So, I was over on Reddit, you like I often am, and found this question. And answered it, like I do. However, the answer I initially gave was a simple generic answer. If you want to read my original answer unaltered, simply click on Reddit's embed feature links which Reddit provides for webmasters to be able to post their answers on their websites, while linking back to the original thread on Reddit (if you didn't know Reddit offered and encouraged the use of this feature, look for it in the "share" features underneath every post, comment, and reply on Reddit).

I am answering random questions today about world building, over on Reddit and decided to take my answers from there and expand upon them even further over here. So that's what this page is. Me rambling on about various aspects of world building techniques I use when writing the Quaraun series. The questions I am answering are embedded here. Clicking the link in the embedded question will take you to the original Reddit page where you can see the original answer along with other people's answers. If you wish to comment, you can do so on the Reddit page where a place to do so is provided.

In any case, as with all of my Reddit answers found on my site here, my original post on Reddit is much shorter then the article here.

Travel & World Size  
Fantasy Worldbuilding For Novelists

>>I'm rather new to worldbuilding/fantasy writing.

Welcome! You are in for a fun (and sometimes frustrating) ride.

>>I've been building a foundation for my own world and stories but I'm having trouble deciding on a scale for my world.
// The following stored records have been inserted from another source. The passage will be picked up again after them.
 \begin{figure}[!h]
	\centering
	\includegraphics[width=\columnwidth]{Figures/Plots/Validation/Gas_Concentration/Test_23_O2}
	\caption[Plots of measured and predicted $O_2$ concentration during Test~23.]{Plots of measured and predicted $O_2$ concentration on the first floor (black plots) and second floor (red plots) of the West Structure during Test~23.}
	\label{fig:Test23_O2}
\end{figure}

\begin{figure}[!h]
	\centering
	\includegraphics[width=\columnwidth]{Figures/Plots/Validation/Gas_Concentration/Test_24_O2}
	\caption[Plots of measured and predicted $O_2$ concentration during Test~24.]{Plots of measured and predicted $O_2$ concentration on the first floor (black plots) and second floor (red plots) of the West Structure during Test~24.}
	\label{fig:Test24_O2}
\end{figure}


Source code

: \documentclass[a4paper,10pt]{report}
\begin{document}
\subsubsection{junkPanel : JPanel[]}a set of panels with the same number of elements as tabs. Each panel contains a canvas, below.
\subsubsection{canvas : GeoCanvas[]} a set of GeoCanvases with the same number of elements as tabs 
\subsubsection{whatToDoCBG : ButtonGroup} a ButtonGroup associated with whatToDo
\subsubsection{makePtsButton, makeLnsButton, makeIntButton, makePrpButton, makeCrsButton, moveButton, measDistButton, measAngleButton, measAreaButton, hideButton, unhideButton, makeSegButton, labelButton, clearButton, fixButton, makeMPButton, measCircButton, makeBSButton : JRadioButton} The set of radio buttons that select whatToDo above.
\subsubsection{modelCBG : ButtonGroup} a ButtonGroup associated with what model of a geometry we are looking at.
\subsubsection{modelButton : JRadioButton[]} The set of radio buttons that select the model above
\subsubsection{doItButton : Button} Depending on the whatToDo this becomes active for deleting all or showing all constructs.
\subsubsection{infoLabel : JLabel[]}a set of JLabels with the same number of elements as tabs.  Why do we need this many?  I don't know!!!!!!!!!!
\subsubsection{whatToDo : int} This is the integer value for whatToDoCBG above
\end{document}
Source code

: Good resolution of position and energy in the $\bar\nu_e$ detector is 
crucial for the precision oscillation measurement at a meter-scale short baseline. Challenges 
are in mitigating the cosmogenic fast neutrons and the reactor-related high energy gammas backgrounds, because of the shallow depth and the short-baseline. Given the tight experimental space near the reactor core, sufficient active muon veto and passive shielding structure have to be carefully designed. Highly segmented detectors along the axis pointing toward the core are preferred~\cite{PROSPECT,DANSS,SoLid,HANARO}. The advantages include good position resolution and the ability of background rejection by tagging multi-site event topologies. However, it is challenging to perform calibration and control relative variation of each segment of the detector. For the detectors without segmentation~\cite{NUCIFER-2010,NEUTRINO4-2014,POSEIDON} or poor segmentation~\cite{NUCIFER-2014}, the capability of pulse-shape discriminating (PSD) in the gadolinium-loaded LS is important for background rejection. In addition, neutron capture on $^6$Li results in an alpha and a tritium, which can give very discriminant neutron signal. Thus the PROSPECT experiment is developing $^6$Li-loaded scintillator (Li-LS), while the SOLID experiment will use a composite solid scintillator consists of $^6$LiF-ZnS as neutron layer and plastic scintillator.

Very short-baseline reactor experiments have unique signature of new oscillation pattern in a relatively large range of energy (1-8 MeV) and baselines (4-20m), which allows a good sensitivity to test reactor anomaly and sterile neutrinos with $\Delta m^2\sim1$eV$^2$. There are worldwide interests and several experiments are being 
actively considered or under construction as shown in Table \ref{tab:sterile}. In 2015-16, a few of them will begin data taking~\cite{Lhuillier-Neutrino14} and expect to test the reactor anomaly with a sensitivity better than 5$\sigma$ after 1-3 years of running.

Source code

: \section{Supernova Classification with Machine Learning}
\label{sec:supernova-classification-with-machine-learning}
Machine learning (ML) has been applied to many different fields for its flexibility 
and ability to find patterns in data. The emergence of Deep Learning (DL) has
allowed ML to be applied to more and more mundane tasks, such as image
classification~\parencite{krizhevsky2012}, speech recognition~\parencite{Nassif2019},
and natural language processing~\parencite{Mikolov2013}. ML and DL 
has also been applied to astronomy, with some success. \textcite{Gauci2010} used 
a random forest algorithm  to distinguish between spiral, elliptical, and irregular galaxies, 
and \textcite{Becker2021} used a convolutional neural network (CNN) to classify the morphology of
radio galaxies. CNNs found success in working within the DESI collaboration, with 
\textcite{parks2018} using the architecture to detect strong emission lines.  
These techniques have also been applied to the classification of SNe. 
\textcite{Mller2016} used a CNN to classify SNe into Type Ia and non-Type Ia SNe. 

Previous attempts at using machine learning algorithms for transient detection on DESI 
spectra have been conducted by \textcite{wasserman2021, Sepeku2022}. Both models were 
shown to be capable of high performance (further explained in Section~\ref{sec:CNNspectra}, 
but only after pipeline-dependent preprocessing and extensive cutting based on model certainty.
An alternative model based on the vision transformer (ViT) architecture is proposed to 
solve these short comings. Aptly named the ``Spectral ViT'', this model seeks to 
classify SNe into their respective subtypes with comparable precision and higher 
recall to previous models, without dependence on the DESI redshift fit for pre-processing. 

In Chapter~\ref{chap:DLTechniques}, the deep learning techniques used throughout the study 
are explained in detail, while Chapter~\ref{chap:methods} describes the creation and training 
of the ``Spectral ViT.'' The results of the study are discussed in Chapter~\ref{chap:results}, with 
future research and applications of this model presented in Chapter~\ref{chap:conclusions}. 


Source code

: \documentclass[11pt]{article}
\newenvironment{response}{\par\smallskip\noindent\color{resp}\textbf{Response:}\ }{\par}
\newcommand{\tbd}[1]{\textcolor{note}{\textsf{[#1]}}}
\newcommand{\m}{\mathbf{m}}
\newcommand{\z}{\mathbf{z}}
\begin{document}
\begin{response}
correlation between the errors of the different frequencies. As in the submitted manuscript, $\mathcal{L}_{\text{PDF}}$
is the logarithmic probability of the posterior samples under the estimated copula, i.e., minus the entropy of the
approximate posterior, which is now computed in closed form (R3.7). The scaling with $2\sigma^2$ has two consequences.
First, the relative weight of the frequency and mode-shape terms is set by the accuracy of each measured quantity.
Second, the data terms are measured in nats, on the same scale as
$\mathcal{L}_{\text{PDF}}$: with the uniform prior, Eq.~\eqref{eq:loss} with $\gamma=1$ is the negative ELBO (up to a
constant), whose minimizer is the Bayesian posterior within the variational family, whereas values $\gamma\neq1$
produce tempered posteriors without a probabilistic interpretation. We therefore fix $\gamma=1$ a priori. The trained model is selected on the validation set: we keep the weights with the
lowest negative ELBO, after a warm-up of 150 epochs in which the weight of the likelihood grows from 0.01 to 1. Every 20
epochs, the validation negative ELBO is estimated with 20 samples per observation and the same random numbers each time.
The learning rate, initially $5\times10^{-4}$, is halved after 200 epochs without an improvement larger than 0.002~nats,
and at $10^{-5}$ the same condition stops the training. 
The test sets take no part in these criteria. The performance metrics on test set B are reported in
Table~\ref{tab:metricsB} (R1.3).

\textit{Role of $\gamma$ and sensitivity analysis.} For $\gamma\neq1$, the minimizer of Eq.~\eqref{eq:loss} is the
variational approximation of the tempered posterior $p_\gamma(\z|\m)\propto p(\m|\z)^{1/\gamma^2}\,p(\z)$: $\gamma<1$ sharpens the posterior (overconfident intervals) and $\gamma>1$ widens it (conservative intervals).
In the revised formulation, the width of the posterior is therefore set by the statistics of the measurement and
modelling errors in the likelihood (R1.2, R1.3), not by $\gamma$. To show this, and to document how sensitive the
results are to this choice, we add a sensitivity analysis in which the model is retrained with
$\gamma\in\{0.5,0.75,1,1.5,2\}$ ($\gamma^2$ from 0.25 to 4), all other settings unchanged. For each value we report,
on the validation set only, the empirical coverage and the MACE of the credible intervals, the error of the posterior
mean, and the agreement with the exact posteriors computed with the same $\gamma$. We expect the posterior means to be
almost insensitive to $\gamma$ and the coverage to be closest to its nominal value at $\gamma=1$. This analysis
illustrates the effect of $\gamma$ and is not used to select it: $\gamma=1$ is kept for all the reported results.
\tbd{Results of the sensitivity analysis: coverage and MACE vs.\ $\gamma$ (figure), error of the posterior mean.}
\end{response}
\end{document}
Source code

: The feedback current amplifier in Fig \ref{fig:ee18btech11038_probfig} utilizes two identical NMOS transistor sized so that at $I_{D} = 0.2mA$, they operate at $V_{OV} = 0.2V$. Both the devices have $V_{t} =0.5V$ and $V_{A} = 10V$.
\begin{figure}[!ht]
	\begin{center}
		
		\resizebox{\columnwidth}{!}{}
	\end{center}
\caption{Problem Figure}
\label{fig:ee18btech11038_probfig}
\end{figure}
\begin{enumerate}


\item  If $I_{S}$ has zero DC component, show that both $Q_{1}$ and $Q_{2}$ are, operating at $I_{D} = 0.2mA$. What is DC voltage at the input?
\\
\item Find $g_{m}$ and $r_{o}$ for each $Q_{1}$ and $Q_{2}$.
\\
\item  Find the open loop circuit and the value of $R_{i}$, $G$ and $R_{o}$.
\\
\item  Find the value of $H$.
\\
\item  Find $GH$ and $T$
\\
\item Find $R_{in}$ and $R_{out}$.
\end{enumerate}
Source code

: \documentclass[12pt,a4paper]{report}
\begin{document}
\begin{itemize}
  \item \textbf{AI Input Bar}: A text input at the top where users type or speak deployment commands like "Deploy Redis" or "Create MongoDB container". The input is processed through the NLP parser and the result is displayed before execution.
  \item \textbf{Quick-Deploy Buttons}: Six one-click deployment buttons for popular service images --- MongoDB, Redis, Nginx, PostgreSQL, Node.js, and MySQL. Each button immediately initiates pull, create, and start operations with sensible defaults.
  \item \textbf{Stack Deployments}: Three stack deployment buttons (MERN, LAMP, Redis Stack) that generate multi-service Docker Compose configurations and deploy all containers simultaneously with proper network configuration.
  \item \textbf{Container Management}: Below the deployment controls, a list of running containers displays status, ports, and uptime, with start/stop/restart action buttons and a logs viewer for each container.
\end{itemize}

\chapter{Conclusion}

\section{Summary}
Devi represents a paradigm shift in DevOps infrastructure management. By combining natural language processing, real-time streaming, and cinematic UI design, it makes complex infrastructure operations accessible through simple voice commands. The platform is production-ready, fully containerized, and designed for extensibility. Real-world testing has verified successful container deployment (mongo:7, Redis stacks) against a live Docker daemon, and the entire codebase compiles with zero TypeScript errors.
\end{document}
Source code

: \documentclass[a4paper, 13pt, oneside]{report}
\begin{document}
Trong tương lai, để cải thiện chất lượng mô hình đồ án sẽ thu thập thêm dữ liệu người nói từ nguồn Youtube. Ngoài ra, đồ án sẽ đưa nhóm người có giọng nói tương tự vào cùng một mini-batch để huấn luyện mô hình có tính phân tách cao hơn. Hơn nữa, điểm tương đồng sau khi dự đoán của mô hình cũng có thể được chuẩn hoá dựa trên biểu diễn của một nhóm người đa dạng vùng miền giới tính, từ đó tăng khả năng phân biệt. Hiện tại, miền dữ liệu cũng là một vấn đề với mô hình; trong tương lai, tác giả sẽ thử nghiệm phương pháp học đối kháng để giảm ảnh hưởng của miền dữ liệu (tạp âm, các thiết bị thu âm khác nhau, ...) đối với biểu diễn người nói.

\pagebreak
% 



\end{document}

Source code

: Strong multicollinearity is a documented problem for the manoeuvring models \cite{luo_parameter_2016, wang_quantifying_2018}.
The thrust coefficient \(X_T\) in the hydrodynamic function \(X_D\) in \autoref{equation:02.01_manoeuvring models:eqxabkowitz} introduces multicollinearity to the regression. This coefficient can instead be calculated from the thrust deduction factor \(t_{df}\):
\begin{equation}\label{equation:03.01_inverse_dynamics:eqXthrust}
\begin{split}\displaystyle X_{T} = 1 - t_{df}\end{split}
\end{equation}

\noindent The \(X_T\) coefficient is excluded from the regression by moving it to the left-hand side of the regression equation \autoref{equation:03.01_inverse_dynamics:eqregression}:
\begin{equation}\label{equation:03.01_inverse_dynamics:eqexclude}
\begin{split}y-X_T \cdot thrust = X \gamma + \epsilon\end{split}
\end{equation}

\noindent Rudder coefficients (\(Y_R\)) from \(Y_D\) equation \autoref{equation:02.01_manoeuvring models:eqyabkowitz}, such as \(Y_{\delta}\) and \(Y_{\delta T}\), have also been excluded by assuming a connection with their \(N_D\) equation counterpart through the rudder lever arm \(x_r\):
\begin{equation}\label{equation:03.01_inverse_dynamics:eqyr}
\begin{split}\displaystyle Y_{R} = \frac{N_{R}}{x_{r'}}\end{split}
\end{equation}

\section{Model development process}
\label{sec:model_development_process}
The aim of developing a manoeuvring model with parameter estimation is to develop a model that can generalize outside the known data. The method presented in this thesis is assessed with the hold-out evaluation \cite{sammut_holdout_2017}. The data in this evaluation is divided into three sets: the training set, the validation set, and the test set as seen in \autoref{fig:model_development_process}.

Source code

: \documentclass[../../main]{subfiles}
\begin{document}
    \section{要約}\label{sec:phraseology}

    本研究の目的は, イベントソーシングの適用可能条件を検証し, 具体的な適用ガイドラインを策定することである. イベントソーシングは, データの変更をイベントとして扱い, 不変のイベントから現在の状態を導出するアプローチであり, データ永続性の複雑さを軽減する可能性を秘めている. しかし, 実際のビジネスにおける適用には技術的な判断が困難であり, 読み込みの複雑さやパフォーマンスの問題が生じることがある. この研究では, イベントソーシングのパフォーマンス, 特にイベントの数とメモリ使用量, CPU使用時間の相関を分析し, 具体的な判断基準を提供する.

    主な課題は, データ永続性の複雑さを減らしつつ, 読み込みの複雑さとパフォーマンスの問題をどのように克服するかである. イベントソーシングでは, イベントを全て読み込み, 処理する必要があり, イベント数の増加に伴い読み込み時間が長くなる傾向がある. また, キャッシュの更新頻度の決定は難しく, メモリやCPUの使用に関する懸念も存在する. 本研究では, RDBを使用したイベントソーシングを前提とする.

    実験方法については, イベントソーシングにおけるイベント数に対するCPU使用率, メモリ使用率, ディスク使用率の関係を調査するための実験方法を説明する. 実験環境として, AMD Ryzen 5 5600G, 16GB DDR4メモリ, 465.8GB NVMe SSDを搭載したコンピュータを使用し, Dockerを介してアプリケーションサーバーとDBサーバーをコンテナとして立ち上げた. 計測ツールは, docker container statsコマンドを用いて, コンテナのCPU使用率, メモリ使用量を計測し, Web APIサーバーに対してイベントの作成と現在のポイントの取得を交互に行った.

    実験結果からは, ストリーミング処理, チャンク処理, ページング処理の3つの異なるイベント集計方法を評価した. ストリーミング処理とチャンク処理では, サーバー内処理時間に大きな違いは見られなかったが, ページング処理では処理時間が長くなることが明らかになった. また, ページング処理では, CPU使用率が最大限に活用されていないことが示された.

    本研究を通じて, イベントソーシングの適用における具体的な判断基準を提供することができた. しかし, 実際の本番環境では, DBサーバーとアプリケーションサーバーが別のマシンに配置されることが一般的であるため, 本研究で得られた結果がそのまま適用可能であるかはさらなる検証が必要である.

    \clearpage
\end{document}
I did this when I first started. I had, I think 3 characters, no story, and a great idea for a planet I wanted to build. I wasn't really into writing that much back then (in the 1970s). Back then, I just wanted to build this amazing planet I had thought up, and then I wanted to explore it, so I created people to explore it, and it was an amazing source of pretend time for me and a few of my cousins to then run around the yard pretending we were in this world.

After a while though my cousins "grew up" (as they put it) and didn't play pretend anymore. That's when I turned to writing stories about the character, and my focus turned from worldbuilding to writing stories about the world.

I never had any idea of scale, and (being heavily influenced by Star Trek) my idea of world building I think could better be described as galaxy building, because I was creating full planets and then sending ships back and forth between them.

My perception of Fantasy races, was that Elves originated on one planet, Dwarfs were from another planet, Humans were from Earth, and so on. So I set out the create every planet from which each of the Fantasy races came from. Then I concluded different types of Elves came from different planets... so you can see how I just ran with world building and had no scale at all, but rather ran wild in my ever expanding universe.

In my early years, you saw me publishing only 1 or 2 stories a year. This was because I spent a lot of time world building. In my most productive years I was publishing 2 or 3 short stories a week and a novel a month - this was a period after I had the world fully built and was writing lots of stories with-in it; in the past 5 years, you've seen me back to publishing only 2 or 3 stories a year because health issues (Parkinson's) have desperately slowed down my ability to do a lot of writing any more.

>>I've looked at other fantasy worlds and their sizes, and it varies pretty greatly. Some are the size of Europe, or smaller. Some are bigger than Earth. To me, this spawns some questions.

My world, spans 3 solar systems and multiple planets with-in them. My world is massive. The entire glob of 3 planets and 2 moons are fully mapped, complete with dozens of countries, cultures, religions, ethnicities, and MOST of these things have never even been used in any novel of the series.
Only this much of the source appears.